PROSPECT HEIGHTS — Borrower beware.

A quarter a day may not seem like much, but for tens of thousands of delinquent patrons, city library fines can add up to a whole lot of financial trouble, DNAinfo New York has learned. 

This year alone, the city's three largest library systems sent some 60,000 overdue accounts to collections agencies, a process that prompts most embarrassed borrowers to quickly return, repay and repent. 

WATCH OUR INTERVIEW WITH NBC ABOUT THE STORY

"When [collections agents] contact customers, it really, really increases the chances of us getting the material back, which is the point of the exercise," said Queens Public Library spokeswoman Joanne King. "A lot of what we have is irreplaceable."

But some materials never resurface — with dire financial consequences for the borrower. 

"I wouldn't step into libraries for years — I moved near the best library ever, the Central Brooklyn Library, and I was afraid to walk in," said former teacher Arpita Dey, 33, who unknowingly racked up more than $200 in fines on a single item, and saw her credit score suffer as a result.

"I had these irrational fears, like I’d walk through the metal detector and it would double as a red flag and they’d know who I am. "
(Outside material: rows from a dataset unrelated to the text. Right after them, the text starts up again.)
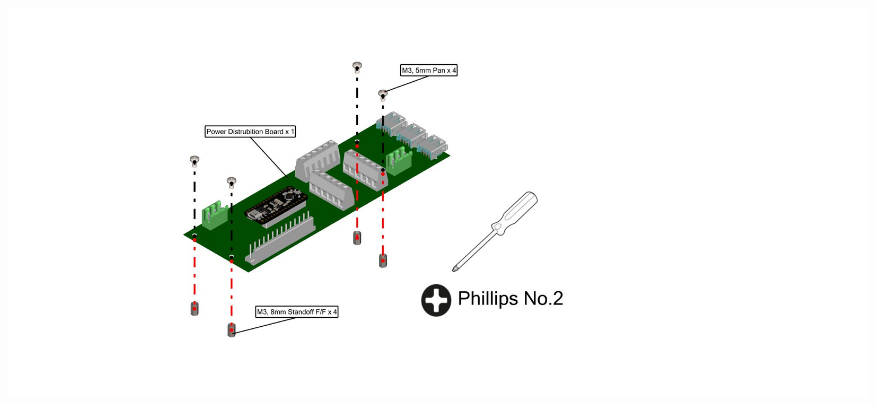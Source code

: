 <img src="./use_images/media/image61.jpg"
style="width:6.43999in;height:4in"
alt="Diagram Description automatically generated" />
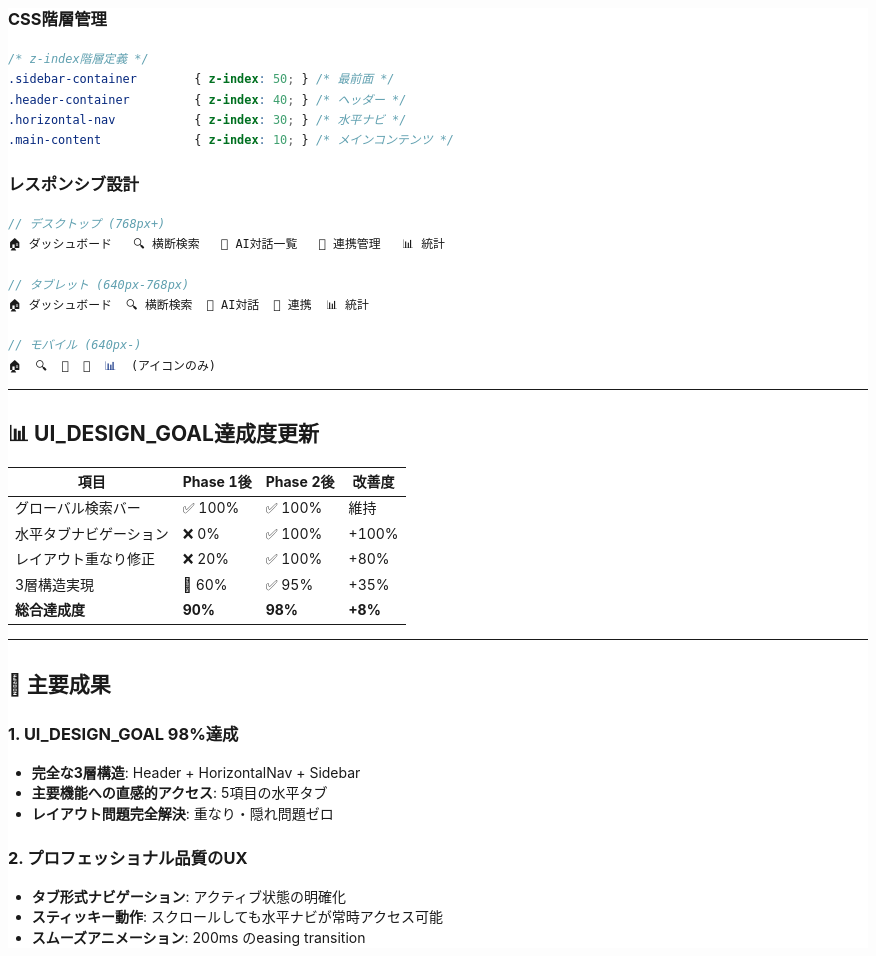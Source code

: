 ### **CSS階層管理**
```css
/* z-index階層定義 */
.sidebar-container        { z-index: 50; } /* 最前面 */
.header-container         { z-index: 40; } /* ヘッダー */
.horizontal-nav           { z-index: 30; } /* 水平ナビ */
.main-content             { z-index: 10; } /* メインコンテンツ */
```

### **レスポンシブ設計**
```typescript
// デスクトップ (768px+)
🏠 ダッシュボード   🔍 横断検索   💬 AI対話一覧   🔧 連携管理   📊 統計

// タブレット (640px-768px)  
🏠 ダッシュボード  🔍 横断検索  💬 AI対話  🔧 連携  📊 統計

// モバイル (640px-)
🏠  🔍  💬  🔧  📊  (アイコンのみ)
```

---

## 📊 **UI_DESIGN_GOAL達成度更新**

| 項目 | Phase 1後 | Phase 2後 | 改善度 |
|------|-----------|-----------|--------|
| グローバル検索バー | ✅ 100% | ✅ 100% | 維持 |
| 水平タブナビゲーション | ❌ 0% | ✅ 100% | +100% |
| レイアウト重なり修正 | ❌ 20% | ✅ 100% | +80% |
| 3層構造実現 | 🔸 60% | ✅ 95% | +35% |
| **総合達成度** | **90%** | **98%** | **+8%** |

---

## 🎉 **主要成果**

### **1. UI_DESIGN_GOAL 98%達成**
- **完全な3層構造**: Header + HorizontalNav + Sidebar
- **主要機能への直感的アクセス**: 5項目の水平タブ
- **レイアウト問題完全解決**: 重なり・隠れ問題ゼロ

### **2. プロフェッショナル品質のUX**
- **タブ形式ナビゲーション**: アクティブ状態の明確化
- **スティッキー動作**: スクロールしても水平ナビが常時アクセス可能
- **スムーズアニメーション**: 200ms のeasing transition
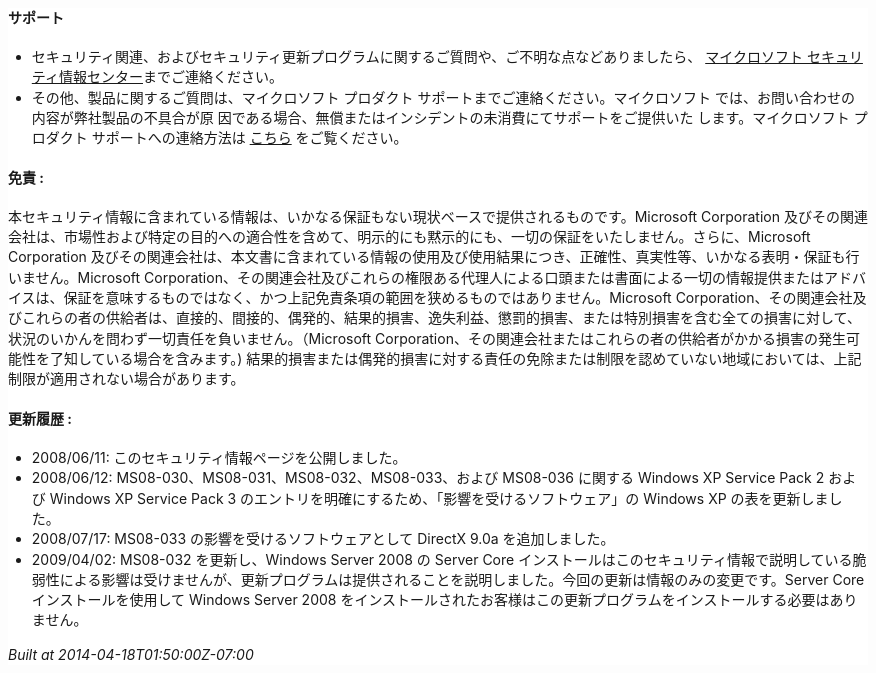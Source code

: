 #### サポート

-   セキュリティ関連、およびセキュリティ更新プログラムに関するご質問や、ご不明な点などありましたら、 [マイクロソフト セキュリティ情報センター](http://www.microsoft.com/japan/security/sicinfo.mspx)までご連絡ください。
-   その他、製品に関するご質問は、マイクロソフト プロダクト サポートまでご連絡ください。マイクロソフト では、お問い合わせの内容が弊社製品の不具合が原 因である場合、無償またはインシデントの未消費にてサポートをご提供いた します。マイクロソフト プロダクト サポートへの連絡方法は [こちら](http://support.microsoft.com/select/?target=assistance) をご覧ください。

#### 免責 :

本セキュリティ情報に含まれている情報は、いかなる保証もない現状ベースで提供されるものです。Microsoft Corporation 及びその関連会社は、市場性および特定の目的への適合性を含めて、明示的にも黙示的にも、一切の保証をいたしません。さらに、Microsoft Corporation 及びその関連会社は、本文書に含まれている情報の使用及び使用結果につき、正確性、真実性等、いかなる表明・保証も行いません。Microsoft Corporation、その関連会社及びこれらの権限ある代理人による口頭または書面による一切の情報提供またはアドバイスは、保証を意味するものではなく、かつ上記免責条項の範囲を狭めるものではありません。Microsoft Corporation、その関連会社及びこれらの者の供給者は、直接的、間接的、偶発的、結果的損害、逸失利益、懲罰的損害、または特別損害を含む全ての損害に対して、状況のいかんを問わず一切責任を負いません。（Microsoft Corporation、その関連会社またはこれらの者の供給者がかかる損害の発生可能性を了知している場合を含みます。) 結果的損害または偶発的損害に対する責任の免除または制限を認めていない地域においては、上記制限が適用されない場合があります。

#### 更新履歴 :

-   2008/06/11: このセキュリティ情報ページを公開しました。
-   2008/06/12: MS08-030、MS08-031、MS08-032、MS08-033、および MS08-036 に関する Windows XP Service Pack 2 および Windows XP Service Pack 3 のエントリを明確にするため、「影響を受けるソフトウェア」の Windows XP の表を更新しました。
-   2008/07/17: MS08-033 の影響を受けるソフトウェアとして DirectX 9.0a を追加しました。
-   2009/04/02: MS08-032 を更新し、Windows Server 2008 の Server Core インストールはこのセキュリティ情報で説明している脆弱性による影響は受けませんが、更新プログラムは提供されることを説明しました。今回の更新は情報のみの変更です。Server Core インストールを使用して Windows Server 2008 をインストールされたお客様はこの更新プログラムをインストールする必要はありません。

*Built at 2014-04-18T01:50:00Z-07:00*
In fact, Dey herself didn't know she was in arrears with the New York Public Library until a potential landlord pulled her credit report. 

That's when she found out she owed $220 on a long-lost VHS tape she'd hoped to show to her high school science class, a tape she'd borrowed from the Mid-Manhattan Library and forgotten in her classroom when she left at the end of the term. A tape that would haunt her for the next seven years. 

"I forgot about it during the school year, and once I did remember it I had already stopped teaching for a number of years. I found out about much later on when I noticed it had gone to collections," Dey said.

"I was applying for an apartment lease, and that potential landlord said 'Hey, you’ve got some funny stuff on your credit.' I had to have my older brother sign on with me as a guarantor. I was a teacher, I made a regular salary as a teacher, I shouldn’t have [needed a guarantor]." 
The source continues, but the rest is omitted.